Tax credit distribuzione – Titolarità alla richiesta (cfr. circolare del 4 giugno 2010 – punto 3)

 

L’art. 1, comma 10, del d.m. nell’identificare le spese di distribuzione (eleggibili) precisa che si deve trattare di spese “a carico del distributore”: è importante chiarire che con tale espressione non si intende impedire la fruizione del beneficio da parte delle imprese di distribuzione che procedono, in virtù di specifici accordi, al riaddebito dei costi sostenuti al produttore, bensì precisare che  deve trattarsi dell’impresa che formalmente sostiene le spese (ovvero, nel concreto, intestataria e destinataria delle fatture concernenti le spese eleggibili).

Ciò posto, nel caso di distribuzioni realizzate in base ad accordi di service (in relazione ai quali, cioè, il distributore presta il servizio senza assunzione di rischio e procede al riaddebito al produttore delle spese sostenute) il soggetto ammesso a richiedere il credito d’imposta va comunque identificato nel distributore e non nel produttore.

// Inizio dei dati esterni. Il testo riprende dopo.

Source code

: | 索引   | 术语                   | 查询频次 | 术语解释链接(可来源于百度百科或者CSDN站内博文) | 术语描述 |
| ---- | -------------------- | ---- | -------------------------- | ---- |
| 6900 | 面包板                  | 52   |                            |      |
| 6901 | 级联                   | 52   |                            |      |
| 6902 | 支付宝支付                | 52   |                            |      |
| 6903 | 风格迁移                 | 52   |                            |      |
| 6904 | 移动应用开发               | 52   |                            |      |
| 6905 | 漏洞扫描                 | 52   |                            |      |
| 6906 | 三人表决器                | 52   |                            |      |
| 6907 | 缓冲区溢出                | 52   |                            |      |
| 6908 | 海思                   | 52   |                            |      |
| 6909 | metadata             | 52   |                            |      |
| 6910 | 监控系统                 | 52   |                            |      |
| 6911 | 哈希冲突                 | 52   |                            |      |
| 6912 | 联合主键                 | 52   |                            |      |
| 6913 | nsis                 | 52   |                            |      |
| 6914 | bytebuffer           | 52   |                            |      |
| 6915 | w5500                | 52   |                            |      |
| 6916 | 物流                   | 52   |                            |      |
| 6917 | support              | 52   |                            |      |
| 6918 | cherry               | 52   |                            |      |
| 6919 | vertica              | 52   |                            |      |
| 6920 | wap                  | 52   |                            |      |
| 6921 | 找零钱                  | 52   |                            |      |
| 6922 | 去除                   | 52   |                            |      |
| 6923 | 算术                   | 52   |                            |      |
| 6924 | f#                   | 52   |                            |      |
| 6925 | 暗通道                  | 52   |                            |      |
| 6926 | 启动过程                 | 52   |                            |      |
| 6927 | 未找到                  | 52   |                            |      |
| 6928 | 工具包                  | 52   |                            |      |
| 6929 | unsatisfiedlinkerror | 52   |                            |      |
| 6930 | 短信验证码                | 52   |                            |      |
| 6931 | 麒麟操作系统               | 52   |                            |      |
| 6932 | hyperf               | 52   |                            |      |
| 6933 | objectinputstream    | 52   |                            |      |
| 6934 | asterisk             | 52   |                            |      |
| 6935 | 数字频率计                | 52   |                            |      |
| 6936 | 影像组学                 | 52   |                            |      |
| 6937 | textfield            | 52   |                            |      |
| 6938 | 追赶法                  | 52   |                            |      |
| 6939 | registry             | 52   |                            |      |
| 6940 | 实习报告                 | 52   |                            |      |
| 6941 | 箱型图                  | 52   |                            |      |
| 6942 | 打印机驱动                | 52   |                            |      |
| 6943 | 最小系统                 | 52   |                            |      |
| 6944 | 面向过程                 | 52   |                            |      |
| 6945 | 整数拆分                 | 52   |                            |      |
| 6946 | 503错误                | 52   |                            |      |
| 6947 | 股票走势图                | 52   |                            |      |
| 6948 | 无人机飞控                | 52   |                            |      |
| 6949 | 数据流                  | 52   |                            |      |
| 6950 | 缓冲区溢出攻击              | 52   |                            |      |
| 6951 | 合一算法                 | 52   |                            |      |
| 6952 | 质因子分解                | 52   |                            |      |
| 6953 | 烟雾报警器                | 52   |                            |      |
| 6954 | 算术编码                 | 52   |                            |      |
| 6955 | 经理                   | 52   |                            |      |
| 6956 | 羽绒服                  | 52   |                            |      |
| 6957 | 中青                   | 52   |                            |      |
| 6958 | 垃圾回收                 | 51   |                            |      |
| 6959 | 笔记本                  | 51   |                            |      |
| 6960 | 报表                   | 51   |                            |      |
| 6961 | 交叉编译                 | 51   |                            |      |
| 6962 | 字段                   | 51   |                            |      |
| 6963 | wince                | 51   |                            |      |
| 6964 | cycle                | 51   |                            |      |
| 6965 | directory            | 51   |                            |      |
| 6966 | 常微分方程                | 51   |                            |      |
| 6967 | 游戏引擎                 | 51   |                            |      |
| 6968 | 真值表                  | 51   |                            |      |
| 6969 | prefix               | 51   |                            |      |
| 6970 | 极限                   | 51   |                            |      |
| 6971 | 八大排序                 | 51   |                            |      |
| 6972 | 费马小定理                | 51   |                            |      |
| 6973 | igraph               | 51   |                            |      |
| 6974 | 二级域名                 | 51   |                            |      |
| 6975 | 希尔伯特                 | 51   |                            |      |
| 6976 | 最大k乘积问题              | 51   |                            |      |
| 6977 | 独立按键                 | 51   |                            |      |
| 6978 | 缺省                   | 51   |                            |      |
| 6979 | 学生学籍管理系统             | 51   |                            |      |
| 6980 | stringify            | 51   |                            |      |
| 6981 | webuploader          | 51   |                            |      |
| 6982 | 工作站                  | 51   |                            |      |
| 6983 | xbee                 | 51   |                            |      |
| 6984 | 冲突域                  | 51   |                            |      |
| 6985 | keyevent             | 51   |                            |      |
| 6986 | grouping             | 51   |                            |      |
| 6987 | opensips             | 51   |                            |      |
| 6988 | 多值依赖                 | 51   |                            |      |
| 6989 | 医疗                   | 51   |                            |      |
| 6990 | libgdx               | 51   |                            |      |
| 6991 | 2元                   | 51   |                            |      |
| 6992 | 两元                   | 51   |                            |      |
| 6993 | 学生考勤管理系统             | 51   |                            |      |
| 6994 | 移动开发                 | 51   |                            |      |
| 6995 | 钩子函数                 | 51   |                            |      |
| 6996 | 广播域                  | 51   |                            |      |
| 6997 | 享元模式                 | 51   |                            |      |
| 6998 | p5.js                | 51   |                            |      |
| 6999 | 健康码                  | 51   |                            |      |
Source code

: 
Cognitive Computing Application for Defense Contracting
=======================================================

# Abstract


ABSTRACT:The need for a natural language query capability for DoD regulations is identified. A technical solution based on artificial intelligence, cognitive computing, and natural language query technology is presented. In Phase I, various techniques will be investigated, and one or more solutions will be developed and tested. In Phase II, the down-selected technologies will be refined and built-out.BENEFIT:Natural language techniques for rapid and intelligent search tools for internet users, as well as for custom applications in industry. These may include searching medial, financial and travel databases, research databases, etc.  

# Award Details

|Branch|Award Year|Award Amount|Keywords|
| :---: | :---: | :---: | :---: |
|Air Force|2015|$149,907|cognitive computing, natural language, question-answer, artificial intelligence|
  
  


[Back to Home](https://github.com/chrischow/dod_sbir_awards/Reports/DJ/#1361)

Si precisa altresì che nulla osta a che in relazione ad una medesima opera filmica le spese di distribuzione siano sostenute da più soggetti (siano questi più distributori ovvero produttore e distributore) i quali potranno – al ricorrere di tutti i presupposti – accedere autonomamente ai benefici. Al riguardo si chiarisce come l’impresa di produzione che abbia sostenuto spese di distribuzione e che, in relazione a queste, faccia richiesta del credito d’imposta, non potrà, per la stessa opera filmica, accedere al credito d’imposta previsto per la produzione (d.m. 7 maggio 2009).